Rendered images with source text:
▶
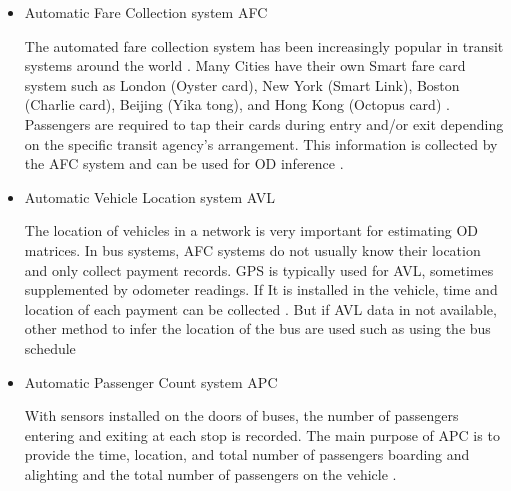 \documentclass[11pt,twoside]{article}
\numberwithin{equation}{section}
\newcommand{\?}{\stackrel{?}{=}}
\begin{document}
\begin{itemize}
\item Automatic Fare Collection system AFC

The automated fare collection system has been increasingly popular in transit systems around the world \citep{huangMethodBusOD2020}. Many Cities have their own Smart fare card system such as London (Oyster card), New York (Smart Link), Boston (Charlie card), Beijing (Yika tong), and Hong Kong (Octopus card) \citep{zannatEmergingBigData2019}. Passengers are required to tap their cards during entry and/or exit depending on the specific transit agency's arrangement. This information is collected by the AFC system and can be used for OD inference \citep{cuiBusPassengerOriginDestination2006}.


\item Automatic Vehicle Location system AVL

The location of vehicles in a network is very important for estimating OD matrices. In bus systems, AFC systems do not usually know their location and only collect payment records. GPS is typically used for AVL, sometimes supplemented by odometer readings\citep{vanderwaartPlanningTransitNetworks2016}. If It is installed in the vehicle, time and location of each payment can be collected  \citep{cuiBusPassengerOriginDestination2006}\citep{zannatEmergingBigData2019}. But if AVL data in not available, other method to infer the location of the bus are used such as using the bus schedule \citep{cuiBusPassengerOriginDestination2006}




\item Automatic Passenger Count system APC

With sensors installed on the doors of buses, the number of passengers entering and exiting at each stop is recorded. The main purpose of APC is to provide the time, location, and total number of passengers boarding and alighting and the total number of passengers on the vehicle \citep{vanderwaartPlanningTransitNetworks2016} \citep{cuiBusPassengerOriginDestination2006}. 


\end{itemize}
\end{document}
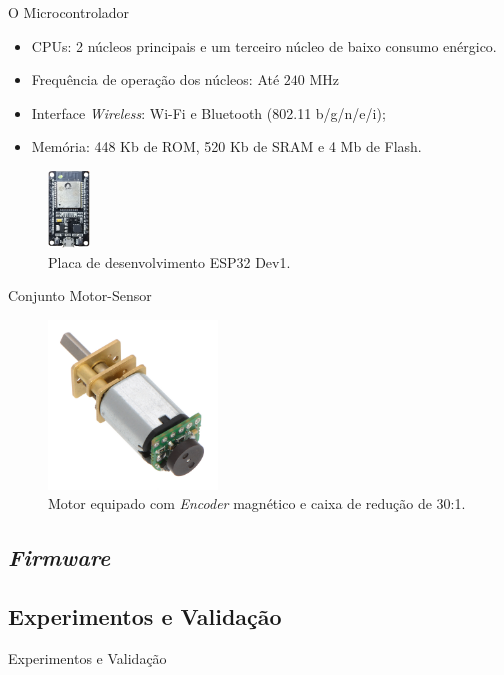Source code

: \begin{frame}{O Microcontrolador}

\begin{itemize}
    \item CPUs: 2 núcleos principais e um terceiro núcleo de baixo consumo enérgico. 
    \item Frequência de operação dos núcleos: Até $240$ MHz
    \item Interface \emph{Wireless}: Wi-Fi e Bluetooth (802.11 b/g/n/e/i);
    \item Memória: 448 Kb de ROM, 520 Kb de SRAM e 4 Mb de Flash.
\end{itemize}

\begin{figure}[H]
    \centering
    \includegraphics[width=0.1\textwidth]{figuras/eletronica/esp32_kit.png}
    \caption{Placa de desenvolvimento ESP32 Dev1.}
\end{figure}

\end{frame}

\begin{frame}{Conjunto Motor-Sensor}
    \begin{figure}
        \centering
        \includegraphics[width=0.4\textwidth]{figuras/eletronica/motor_com_encoder.jpg}
        \caption{Motor equipado com \emph{Encoder} magnético e caixa de redução de 30:1.}
    \end{figure}
\end{frame}

\subsection{\emph{Firmware}}






\subsection{Experimentos e Validação}
\begin{frame}{Experimentos e Validação}
    
\end{frame}

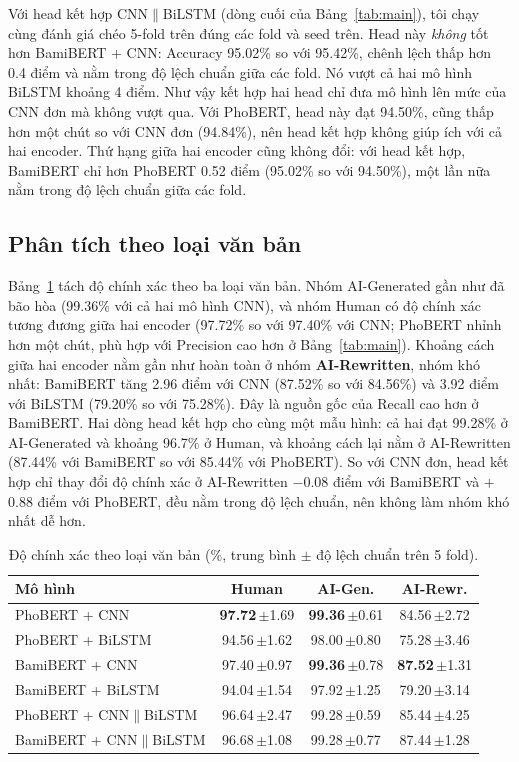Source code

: \documentclass[conference,a4paper]{IEEEtran}
\newcommand{\pmv}[2]{#1\,{\scriptsize$\pm$#2}}
\begin{document}
Với head kết hợp CNN$\|$BiLSTM (dòng cuối của Bảng~\ref{tab:main}), tôi chạy cùng đánh giá chéo 5-fold trên đúng các fold và seed trên. Head này \emph{không} tốt hơn BamiBERT + CNN: Accuracy 95.02\% so với 95.42\%, chênh lệch thấp hơn 0.4 điểm và nằm trong độ lệch chuẩn giữa các fold. Nó vượt cả hai mô hình BiLSTM khoảng 4 điểm. Như vậy kết hợp hai head chỉ đưa mô hình lên mức của CNN đơn mà không vượt qua. Với PhoBERT, head này đạt 94.50\%, cũng thấp hơn một chút so với CNN đơn (94.84\%), nên head kết hợp không giúp ích với cả hai encoder. Thứ hạng giữa hai encoder cũng không đổi: với head kết hợp, BamiBERT chỉ hơn PhoBERT 0.52 điểm (95.02\% so với 94.50\%), một lần nữa nằm trong độ lệch chuẩn giữa các fold.

\subsection{Phân tích theo loại văn bản}
Bảng~\ref{tab:bytype} tách độ chính xác theo ba loại văn bản. Nhóm AI-Generated gần như đã bão hòa (99.36\% với cả hai mô hình CNN), và nhóm Human có độ chính xác tương đương giữa hai encoder (97.72\% so với 97.40\% với CNN; PhoBERT nhỉnh hơn một chút, phù hợp với Precision cao hơn ở Bảng~\ref{tab:main}). Khoảng cách giữa hai encoder nằm gần như hoàn toàn ở nhóm \textbf{AI-Rewritten}, nhóm khó nhất: BamiBERT tăng 2.96 điểm với CNN (87.52\% so với 84.56\%) và 3.92 điểm với BiLSTM (79.20\% so với 75.28\%). Đây là nguồn gốc của Recall cao hơn ở BamiBERT. Hai dòng head kết hợp cho cùng một mẫu hình: cả hai đạt 99.28\% ở AI-Generated và khoảng 96.7\% ở Human, và khoảng cách lại nằm ở AI-Rewritten (87.44\% với BamiBERT so với 85.44\% với PhoBERT). So với CNN đơn, head kết hợp chỉ thay đổi độ chính xác ở AI-Rewritten $-$0.08 điểm với BamiBERT và $+$0.88 điểm với PhoBERT, đều nằm trong độ lệch chuẩn, nên không làm nhóm khó nhất dễ hơn.

\begin{table}[t]
  \centering
  \caption{Độ chính xác theo loại văn bản (\%, trung bình $\pm$ độ lệch chuẩn trên 5 fold).}
  \label{tab:bytype}
  \setlength{\tabcolsep}{4pt}
  \begin{tabular}{lccc}
    \toprule
    Mô hình & Human & AI-Gen. & AI-Rewr. \\
    \midrule
    PhoBERT + CNN     & \pmv{\textbf{97.72}}{1.69} & \pmv{\textbf{99.36}}{0.61} & \pmv{84.56}{2.72} \\
    PhoBERT + BiLSTM  & \pmv{94.56}{1.62} & \pmv{98.00}{0.80} & \pmv{75.28}{3.46} \\
    BamiBERT + CNN    & \pmv{97.40}{0.97} & \pmv{\textbf{99.36}}{0.78} & \pmv{\textbf{87.52}}{1.31} \\
    BamiBERT + BiLSTM & \pmv{94.04}{1.54} & \pmv{97.92}{1.25} & \pmv{79.20}{3.14} \\
    \midrule
    {\scriptsize PhoBERT + CNN$\|$BiLSTM} & \pmv{96.64}{2.47} & \pmv{99.28}{0.59} & \pmv{85.44}{4.25} \\
    {\scriptsize BamiBERT + CNN$\|$BiLSTM} & \pmv{96.68}{1.08} & \pmv{99.28}{0.77} & \pmv{87.44}{1.28} \\
    \bottomrule
  \end{tabular}
\end{table}
\end{document}
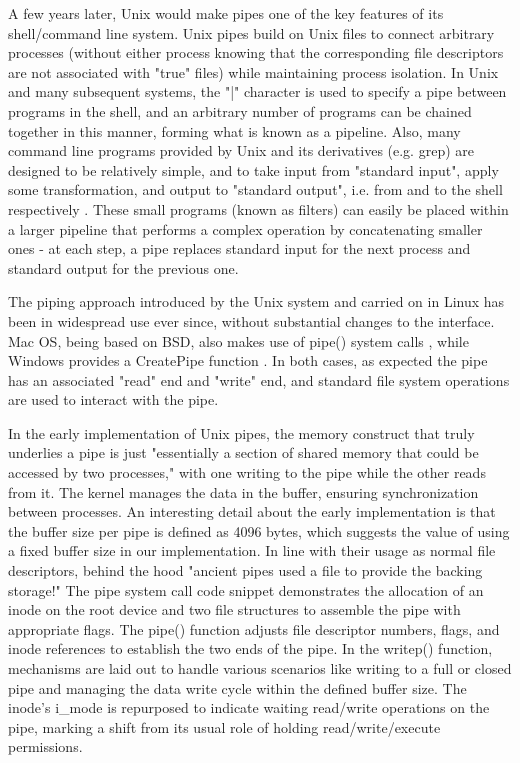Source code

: A few years later, Unix would make pipes one of the key features of its shell/command line system. Unix pipes build on Unix files to connect arbitrary processes (without either process knowing that the corresponding file descriptors are not associated with "true" files) while maintaining process isolation. In Unix and many subsequent systems, the "|" character is used to specify a pipe between programs in the shell, and an arbitrary number of programs can be chained together in this manner, forming what is known as a pipeline. Also, many command line programs provided by Unix and its derivatives (e.g. grep) are designed to be relatively simple, and to take input from "standard input", apply some transformation, and output to "standard output", i.e. from and to the shell respectively \cite{unix2}.  These small programs (known as filters) can easily be placed within a larger pipeline that performs a complex operation by concatenating smaller ones - at each step, a pipe replaces standard input for the next process and standard output for the previous one.  

The piping approach introduced by the Unix system and carried on in Linux has been in widespread use ever since, without substantial changes to the interface. Mac OS, being based on BSD, also makes use of pipe() system calls \cite{macos}, while Windows provides a CreatePipe function \cite{windows}.  In both cases, as expected the pipe has an associated "read" end and "write" end, and standard file system operations are used to interact with the pipe.

In the early implementation of Unix pipes, the memory construct that truly underlies a pipe is just "essentially a section of shared memory that could be accessed by two processes,"\cite{menonSen} with one writing to the pipe while the other reads from it. The kernel manages the data in the buffer, ensuring synchronization between processes. An interesting detail about the early implementation is that the buffer size per pipe is defined as 4096 bytes, which suggests the value of using a fixed buffer size in our implementation. In line with their usage as normal file descriptors, behind the hood "ancient pipes used a file to provide the backing storage!"\cite{menonSen} The pipe system call code snippet demonstrates the allocation of an inode on the root device and two file structures to assemble the pipe with appropriate flags. The pipe() function adjusts file descriptor numbers, flags, and inode references to establish the two ends of the pipe. In the writep() function, mechanisms are laid out to handle various scenarios like writing to a full or closed pipe and managing the data write cycle within the defined buffer size. The inode's i\_mode is repurposed to indicate waiting read/write operations on the pipe, marking a shift from its usual role of holding read/write/execute permissions.\cite{menonSen}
◀
- **Work required**
Check each line of the data above, and please copy the ones in which the string "figuras" occurs.

- **Result of the exercise**
    \includegraphics[width=0.1\textwidth]{figuras/eletronica/esp32_kit.png}
        \includegraphics[width=0.4\textwidth]{figuras/eletronica/motor_com_encoder.jpg}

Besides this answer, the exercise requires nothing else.